[07/07/2025]
Transformation. That’s the word that floated — invisible yet palpable — throughout Céline’s Spring-Summer 2026 collection, the first by Michael Rider. Not a spectacular, garish rupture, but a slow, precise mutation, like that of an organism that knows it can no longer survive in its previous form.
Because while everyone else is selling you quiet luxury as though it were some biblical revelation, Céline SS26 by Michael Rider spills your coffee all over the beige banquette. And it’s no accident. It’s a strategy
Rider works structure of the clothes like a passionate entomologist: he observes, dissects, and reinvents. And with him, tailoring becomes a chrysalis. Loosening a rigid system, handed down by the old powers, and infusing it with new ideas — or rather, with a lucid disenchantment.
He doesn’t flee from Phoebe Philo, nor from Hedi Slimane. He incorporates them. Philo for the thought, Slimane for the line. If he invokes the legacy of Phoebe Philo, it’s to inject it with controlled tension. Less the garment as refuge, more as frontline. And Hedi Slimane? Present, but sublimated. Gone is the romantic teenager in Saint-Germain; in his place, a mature figure whose seduction lies in intellect.
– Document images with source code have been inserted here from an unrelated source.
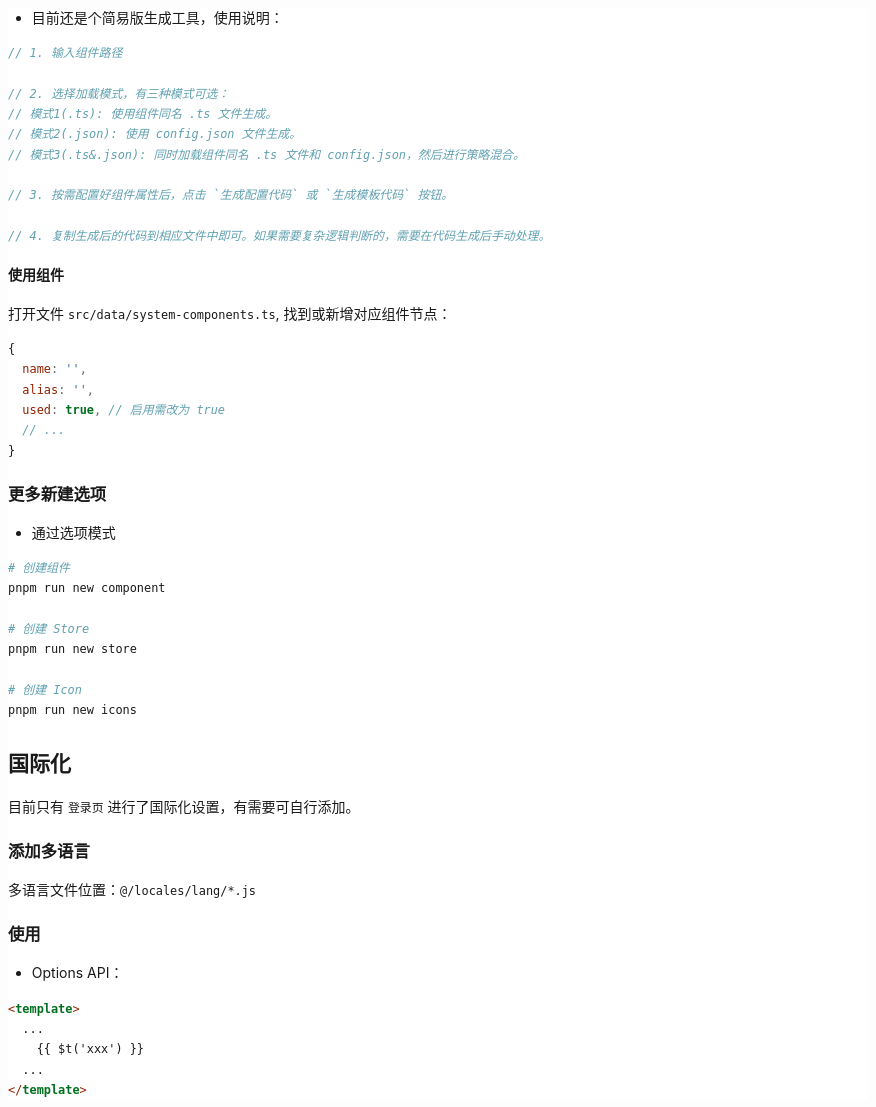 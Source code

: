 - 目前还是个简易版生成工具，使用说明：
```js
// 1. 输入组件路径

// 2. 选择加载模式，有三种模式可选：
// 模式1(.ts): 使用组件同名 .ts 文件生成。
// 模式2(.json): 使用 config.json 文件生成。
// 模式3(.ts&.json): 同时加载组件同名 .ts 文件和 config.json，然后进行策略混合。

// 3. 按需配置好组件属性后，点击 `生成配置代码` 或 `生成模板代码` 按钮。

// 4. 复制生成后的代码到相应文件中即可。如果需要复杂逻辑判断的，需要在代码生成后手动处理。
```

#### 使用组件

打开文件 `src/data/system-components.ts`, 找到或新增对应组件节点：

```js
{
  name: '',
  alias: '',
  used: true, // 启用需改为 true
  // ...
}
```

### 更多新建选项

- 通过选项模式

```bash
# 创建组件
pnpm run new component

# 创建 Store
pnpm run new store

# 创建 Icon
pnpm run new icons
```

## 国际化
目前只有 `登录页` 进行了国际化设置，有需要可自行添加。

### 添加多语言

多语言文件位置：`@/locales/lang/*.js`

### 使用

- Options API：
```html
<template>
  ...
    {{ $t('xxx') }}
  ...
</template>
```

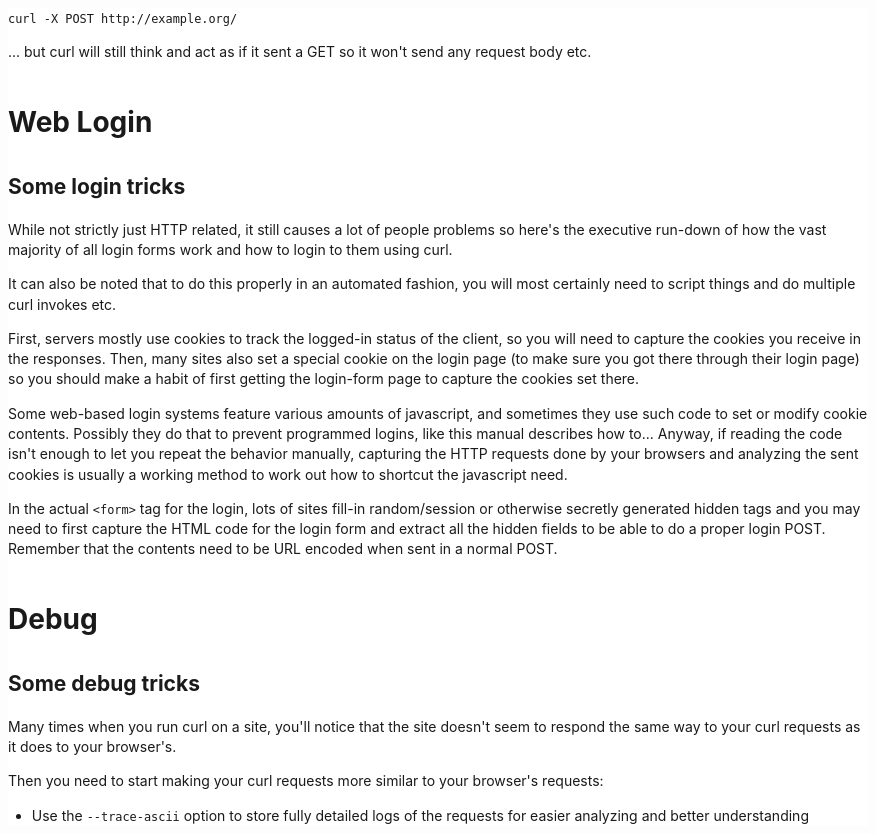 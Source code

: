     curl -X POST http://example.org/

... but curl will still think and act as if it sent a GET so it won't send any request body etc.

# Web Login

## Some login tricks

While not strictly just HTTP related, it still causes a lot of people problems so here's the executive run-down of how
the vast majority of all login forms work and how to login to them using curl.

It can also be noted that to do this properly in an automated fashion, you will most certainly need to script things and
do multiple curl invokes etc.

First, servers mostly use cookies to track the logged-in status of the client, so you will need to capture the cookies
you receive in the responses. Then, many sites also set a special cookie on the login page (to make sure you got there
through their login page) so you should make a habit of first getting the login-form page to capture the cookies set
there.

Some web-based login systems feature various amounts of javascript, and sometimes they use such code to set or modify
cookie contents. Possibly they do that to prevent programmed logins, like this manual describes how to... Anyway, if
reading the code isn't enough to let you repeat the behavior manually, capturing the HTTP requests done by your browsers
and analyzing the sent cookies is usually a working method to work out how to shortcut the javascript need.

In the actual `<form>` tag for the login, lots of sites fill-in random/session or otherwise secretly generated hidden
tags and you may need to first capture the HTML code for the login form and extract all the hidden fields to be able to
do a proper login POST. Remember that the contents need to be URL encoded when sent in a normal POST.

# Debug

## Some debug tricks

Many times when you run curl on a site, you'll notice that the site doesn't seem to respond the same way to your curl
requests as it does to your browser's.

Then you need to start making your curl requests more similar to your browser's requests:

- Use the `--trace-ascii` option to store fully detailed logs of the requests for easier analyzing and better
  understanding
The details are signals. White Céline-branded boxing boots: elegance for dancing in the ring. Gold-colored wheat brooches: ornament as couture memory. Oversized black sunglasses: to overplay the star. And those rigid handbags, held like classified dossiers.
What Rider proposes isn’t a look. It’s a shedding of skin. A clean yet elevating transition. A metamorphosis.